*** Opening of Source data ***

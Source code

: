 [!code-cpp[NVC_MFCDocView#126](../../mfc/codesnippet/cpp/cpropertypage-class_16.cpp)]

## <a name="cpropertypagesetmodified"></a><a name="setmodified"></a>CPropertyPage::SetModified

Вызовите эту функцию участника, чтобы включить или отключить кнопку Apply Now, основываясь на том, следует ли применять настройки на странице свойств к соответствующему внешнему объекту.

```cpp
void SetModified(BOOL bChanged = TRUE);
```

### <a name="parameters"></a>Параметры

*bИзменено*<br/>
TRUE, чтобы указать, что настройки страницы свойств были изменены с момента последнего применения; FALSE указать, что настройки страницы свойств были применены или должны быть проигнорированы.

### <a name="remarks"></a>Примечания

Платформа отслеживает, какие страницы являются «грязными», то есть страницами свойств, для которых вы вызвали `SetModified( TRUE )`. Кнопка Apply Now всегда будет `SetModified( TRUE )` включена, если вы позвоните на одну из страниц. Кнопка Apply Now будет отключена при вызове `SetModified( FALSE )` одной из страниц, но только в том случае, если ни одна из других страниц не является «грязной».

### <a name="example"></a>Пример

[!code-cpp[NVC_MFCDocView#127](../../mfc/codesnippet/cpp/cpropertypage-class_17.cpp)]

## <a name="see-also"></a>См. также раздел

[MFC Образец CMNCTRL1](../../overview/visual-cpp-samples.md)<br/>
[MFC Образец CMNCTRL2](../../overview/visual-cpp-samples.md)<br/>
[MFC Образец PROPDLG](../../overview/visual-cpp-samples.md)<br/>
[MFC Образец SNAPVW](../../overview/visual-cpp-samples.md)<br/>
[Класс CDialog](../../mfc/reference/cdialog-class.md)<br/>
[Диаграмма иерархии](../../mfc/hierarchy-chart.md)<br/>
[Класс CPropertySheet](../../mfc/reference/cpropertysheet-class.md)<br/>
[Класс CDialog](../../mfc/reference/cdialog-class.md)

*** Close of Source data ***

Problem to solve: Write the data out again. Match it word for word.

Written answer:
Source code

: [!code-cpp[NVC_MFCDocView#126](../../mfc/codesnippet/cpp/cpropertypage-class_16.cpp)]

## <a name="cpropertypagesetmodified"></a><a name="setmodified"></a>CPropertyPage::SetModified

Вызовите эту функцию участника, чтобы включить или отключить кнопку Apply Now, основываясь на том, следует ли применять настройки на странице свойств к соответствующему внешнему объекту.

```cpp
void SetModified(BOOL bChanged = TRUE);
```

### <a name="parameters"></a>Параметры

*bИзменено*<br/>
TRUE, чтобы указать, что настройки страницы свойств были изменены с момента последнего применения; FALSE указать, что настройки страницы свойств были применены или должны быть проигнорированы.

### <a name="remarks"></a>Примечания

Платформа отслеживает, какие страницы являются «грязными», то есть страницами свойств, для которых вы вызвали `SetModified( TRUE )`. Кнопка Apply Now всегда будет `SetModified( TRUE )` включена, если вы позвоните на одну из страниц. Кнопка Apply Now будет отключена при вызове `SetModified( FALSE )` одной из страниц, но только в том случае, если ни одна из других страниц не является «грязной».

### <a name="example"></a>Пример

[!code-cpp[NVC_MFCDocView#127](../../mfc/codesnippet/cpp/cpropertypage-class_17.cpp)]

## <a name="see-also"></a>См. также раздел

[MFC Образец CMNCTRL1](../../overview/visual-cpp-samples.md)<br/>
[MFC Образец CMNCTRL2](../../overview/visual-cpp-samples.md)<br/>
[MFC Образец PROPDLG](../../overview/visual-cpp-samples.md)<br/>
[MFC Образец SNAPVW](../../overview/visual-cpp-samples.md)<br/>
[Класс CDialog](../../mfc/reference/cdialog-class.md)<br/>
[Диаграмма иерархии](../../mfc/hierarchy-chart.md)<br/>
[Класс CPropertySheet](../../mfc/reference/cpropertysheet-class.md)<br/>
[Класс CDialog](../../mfc/reference/cdialog-class.md)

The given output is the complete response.